[Exercise requirements] Select and reproduce each line of the listing below that bears the string "Gerber".

[Source material]
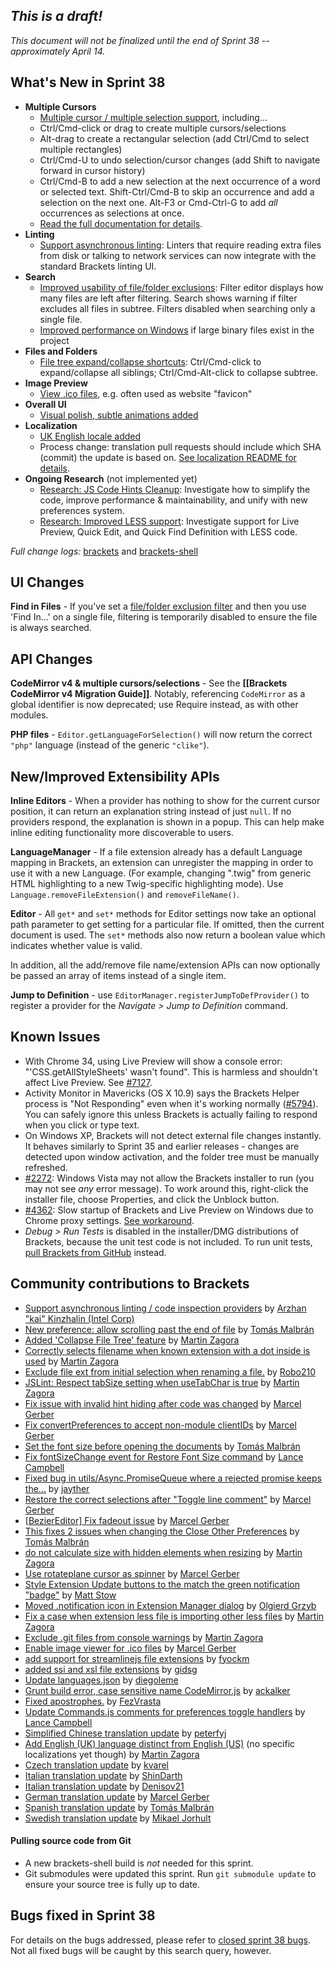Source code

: _This is a draft!_
--------------------
_This document will not be finalized until the end of Sprint 38 -- approximately April 14._

What's New in Sprint 38
-----------------------
* **Multiple Cursors**
    * [Multiple cursor / multiple selection support](https://trello.com/c/g58aNzCz/1187-finish-multiple-selection-multiple-cursor-support), including...
    * Ctrl/Cmd-click or drag to create multiple cursors/selections
    * Alt-drag to create a rectangular selection (add Ctrl/Cmd to select multiple rectangles)
    * Ctrl/Cmd-U to undo selection/cursor changes (add Shift to navigate forward in cursor history)
    * Ctrl/Cmd-B to add a new selection at the next occurrence of a word or selected text. Shift-Ctrl/Cmd-B to skip an occurrence and add a selection on the next one. Alt-F3 or Cmd-Ctrl-G to add _all_ occurrences as selections at once.
    * [Read the full documentation for details](https://github.com/adobe/brackets/wiki/Working-with-Multiple-Selections).
* **Linting**
    * [Support asynchronous linting](https://github.com/adobe/brackets/pull/6530): Linters that require reading extra files from disk or talking to network services can now integrate with the standard Brackets linting UI.
* **Search**
    * [Improved usability of file/folder exclusions](https://github.com/adobe/brackets/pull/7400): Filter editor displays how many files are left after filtering. Search shows warning if filter excludes all files in subtree. Filters disabled when searching only a single file.
    * [Improved performance on Windows](https://github.com/adobe/brackets/pull/7290) if large binary files exist in the project
* **Files and Folders**
    * [File tree expand/collapse shortcuts](https://github.com/adobe/brackets/pull/7026/files): Ctrl/Cmd-click to expand/collapse all siblings; Ctrl/Cmd-Alt-click to collapse subtree.
* **Image Preview**
    * [View .ico files](https://github.com/adobe/brackets/pull/7201), e.g. often used as website "favicon"
* **Overall UI**
    * [Visual polish, subtle animations added](https://github.com/adobe/brackets/pull/5921)
* **Localization**
    * [UK English locale added](https://github.com/adobe/brackets/pull/7333)
    * Process change: translation pull requests should include which SHA (commit) the update is based on.  [See localization README for details](https://github.com/adobe/brackets/blob/master/src/nls/README.md).
* **Ongoing Research** (not implemented yet)
    * [Research: JS Code Hints Cleanup](https://trello.com/c/heHZlATB/1158-research-js-code-hints-cleanup): Investigate how to simplify the code, improve performance & maintainability, and unify with new preferences system.
    * [Research: Improved LESS support](https://trello.com/c/qv5gTqXp/1163-s-research-early-less-support): Investigate support for Live Preview, Quick Edit, and Quick Find Definition with LESS code.

_Full change logs:_ [brackets](https://github.com/adobe/brackets/compare/sprint-37...sprint-38#commits_bucket) and [brackets-shell](https://github.com/adobe/brackets-shell/compare/sprint-37...sprint-38#commits_bucket)


UI Changes
----------
**Find in Files** - If you've set a [file/folder exclusion filter](https://github.com/adobe/brackets/wiki/Using-File-Filters) and then you use 'Find In...' on a single file, filtering is temporarily disabled to ensure the file is always searched.


API Changes
-----------
**CodeMirror v4 & multiple cursors/selections** - See the **[[Brackets CodeMirror v4 Migration Guide]]**. Notably, referencing `CodeMirror` as a global identifier is now deprecated; use Require instead, as with other modules.

**PHP files** - `Editor.getLanguageForSelection()` will now return the correct `"php"` language (instead of the generic `"clike"`).

New/Improved Extensibility APIs
-------------------------------
**Inline Editors** - When a provider has nothing to show for the current cursor position, it can return an explanation string instead of just `null`. If no providers respond, the explanation is shown in a popup. This can help make inline editing functionality more discoverable to users.

**LanguageManager** - If a file extension already has a default Language mapping in Brackets, an extension can unregister the mapping in order to use it with a new Language. (For example, changing ".twig" from generic HTML highlighting to a new Twig-specific highlighting mode). Use `Language.removeFileExtension()` and `removeFileName()`.

**Editor** - All `get*` and `set*` methods for Editor settings now take an optional path parameter to get setting for a particular file. If omitted, then the current document is used. The `set*` methods also now return a boolean value which indicates whether value is valid.

In addition, all the add/remove file name/extension APIs can now optionally be passed an array of items instead of a single item.

**Jump to Definition** - use `EditorManager.registerJumpToDefProvider()` to register a provider for the _Navigate > Jump to Definition_ command.


Known Issues
------------
* With Chrome 34, using Live Preview will show a console error: "'CSS.getAllStyleSheets' wasn't found". This is harmless and shouldn't affect Live Preview. See [#7127](https://github.com/adobe/brackets/issues/7127).
* Activity Monitor in Mavericks (OS X 10.9) says the Brackets Helper process is "Not Responding" even when it's working normally ([#5794](https://github.com/adobe/brackets/issues/5794)). You can safely ignore this unless Brackets is actually failing to respond when you click or type text.
* On Windows XP, Brackets will not detect external file changes instantly. It behaves similarly to Sprint 35 and earlier releases - changes are detected upon window activation, and the folder tree must be manually refreshed.
* [#2272](https://github.com/adobe/brackets/issues/2272): Windows Vista may not allow the Brackets installer to run (you may not see _any_ error message). To work around this, right-click the installer file, choose Properties, and click the Unblock button.
* [#4362](https://github.com/adobe/brackets/issues/4362): Slow startup of Brackets and Live Preview on Windows due to Chrome proxy settings. [See workaround](https://support.google.com/chrome/answer/106010?hl=en).
* _Debug > Run Tests_ is disabled in the installer/DMG distributions of Brackets, because the unit test code is not included. To run unit tests, [pull Brackets from GitHub](https://github.com/adobe/brackets/wiki/How-to-Hack-on-Brackets#wiki-getcode) instead.


Community contributions to Brackets
-----------------------------------
* [Support asynchronous linting / code inspection providers](https://github.com/adobe/brackets/pull/6530) by [Arzhan "kai" Kinzhalin (Intel Corp)](https://github.com/busykai)
* [New preference: allow scrolling past the end of file](https://github.com/adobe/brackets/pull/7142) by [Tomás Malbrán](https://github.com/TomMalbran)
* [Added 'Collapse File Tree' feature](https://github.com/adobe/brackets/pull/7026) by [Martin Zagora](https://github.com/zaggino)
* [Correctly selects filename when known extension with a dot inside is used](https://github.com/adobe/brackets/pull/7242) by [Martin Zagora](https://github.com/zaggino)
* [Exclude file ext from initial selection when renaming a file.](https://github.com/adobe/brackets/pull/7209) by [Robo210](https://github.com/Robo210)
* [JSLint: Respect tabSize setting when useTabChar is true](https://github.com/adobe/brackets/pull/7243) by [Martin Zagora](https://github.com/zaggino)
* [Fix issue with invalid hint hiding after code was changed](https://github.com/adobe/brackets/pull/7235) by [Marcel Gerber](https://github.com/SAPlayer)
* [Fix convertPreferences to accept non-module clientIDs](https://github.com/adobe/brackets/pull/7415) by [Marcel Gerber](https://github.com/SAPlayer)
* [Set the font size before opening the documents](https://github.com/adobe/brackets/pull/7185) by [Tomás Malbrán](https://github.com/TomMalbran)
* [Fix fontSizeChange event for Restore Font Size command](https://github.com/adobe/brackets/pull/7443) by [Lance Campbell](https://github.com/lkcampbell)
* [Fixed bug in utils/Async.PromiseQueue where a rejected promise keeps the...](https://github.com/adobe/brackets/pull/7407) by [jayther](https://github.com/jayther)
* [Restore the correct selections after "Toggle line comment"](https://github.com/adobe/brackets/pull/7301) by [Marcel Gerber](https://github.com/SAPlayer)
* [[BezierEditor] Fix fadeout issue](https://github.com/adobe/brackets/pull/7248) by [Marcel Gerber](https://github.com/SAPlayer)
* [This fixes 2 issues when changing the Close Other Preferences](https://github.com/adobe/brackets/pull/7088) by [Tomás Malbrán](https://github.com/TomMalbran)
* [do not calculate size with hidden elements when resizing](https://github.com/adobe/brackets/pull/7417) by [Martin Zagora](https://github.com/zaggino)
* [Use rotateplane cursor as spinner](https://github.com/adobe/brackets/pull/7304) by [Marcel Gerber](https://github.com/SAPlayer)
* [Style Extension Update buttons to the match the green notification "badge"](https://github.com/adobe/brackets/pull/6315) by [Matt Stow](https://github.com/stowball)
* [Moved .notification icon in Extension Manager dialog](https://github.com/adobe/brackets/pull/7287) by [Olgierd Grzyb](https://github.com/winek)
* [Fix a case when extension less file is importing other less files](https://github.com/adobe/brackets/pull/7230) by [Martin Zagora](https://github.com/zaggino)
* [Exclude .git files from console warnings](https://github.com/adobe/brackets/pull/7332) by [Martin Zagora](https://github.com/zaggino)
* [Enable image viewer for .ico files](https://github.com/adobe/brackets/pull/7201) by [Marcel Gerber](https://github.com/SAPlayer)
* [add support for streamlinejs file extensions](https://github.com/adobe/brackets/pull/7050) by [fyockm](https://github.com/fyockm)
* [added ssi and xsl file extensions](https://github.com/adobe/brackets/pull/7210) by [gidsg](https://github.com/gidsg)
* [Update languages.json](https://github.com/adobe/brackets/pull/7249) by [diegoleme](https://github.com/diegoleme)
* [Grunt build error, case sensitive name CodeMirror.js](https://github.com/adobe/brackets/pull/7253) by [ackalker](https://github.com/ackalker)
* [Fixed apostrophes.](https://github.com/adobe/brackets/pull/7369) by [FezVrasta](https://github.com/FezVrasta)
* [Update Commands.js comments for preferences toggle handlers](https://github.com/adobe/brackets/pull/7323) by [Lance Campbell](https://github.com/lkcampbell)
* [Simplified Chinese translation update](https://github.com/adobe/brackets/pull/7259) by [peterfyj](https://github.com/peterfyj)
* [Add English (UK) language distinct from English (US)](https://github.com/adobe/brackets/pull/7333) (no specific localizations yet though) by [Martin Zagora](https://github.com/zaggino)
* [Czech translation update](https://github.com/adobe/brackets/pull/7260) by [kvarel](https://github.com/kvarel)
* [Italian translation update](https://github.com/adobe/brackets/pull/7429) by [ShinDarth](https://github.com/ShinDarth)
* [Italian translation update](https://github.com/adobe/brackets/pull/7468) by [Denisov21](https://github.com/Denisov21)
* [German translation update](https://github.com/adobe/brackets/pull/7468) by [Marcel Gerber](https://github.com/SAPlayer)
* [Spanish translation update](https://github.com/adobe/brackets/pull/7479) by [Tomás Malbrán](https://github.com/TomMalbran)
* [Swedish translation update](https://github.com/adobe/brackets/pull/7487) by [Mikael Jorhult](https://github.com/mikaeljorhult)

#### Pulling source code from Git
* A new brackets-shell build is _not_ needed for this sprint.
* Git submodules were updated this sprint. Run `git submodule update` to ensure your source tree is fully up to date.

Bugs fixed in Sprint 38
-----------------------
For details on the bugs addressed, please refer to [closed sprint 38 bugs](https://github.com/adobe/brackets/issues?labels=&milestone=25&state=closed). Not all fixed bugs will be caught by this search query, however.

[Task answer]
* [Fix issue with invalid hint hiding after code was changed](https://github.com/adobe/brackets/pull/7235) by [Marcel Gerber](https://github.com/SAPlayer)
* [Fix convertPreferences to accept non-module clientIDs](https://github.com/adobe/brackets/pull/7415) by [Marcel Gerber](https://github.com/SAPlayer)
* [Restore the correct selections after "Toggle line comment"](https://github.com/adobe/brackets/pull/7301) by [Marcel Gerber](https://github.com/SAPlayer)
* [[BezierEditor] Fix fadeout issue](https://github.com/adobe/brackets/pull/7248) by [Marcel Gerber](https://github.com/SAPlayer)
* [Use rotateplane cursor as spinner](https://github.com/adobe/brackets/pull/7304) by [Marcel Gerber](https://github.com/SAPlayer)
* [Enable image viewer for .ico files](https://github.com/adobe/brackets/pull/7201) by [Marcel Gerber](https://github.com/SAPlayer)
* [German translation update](https://github.com/adobe/brackets/pull/7468) by [Marcel Gerber](https://github.com/SAPlayer)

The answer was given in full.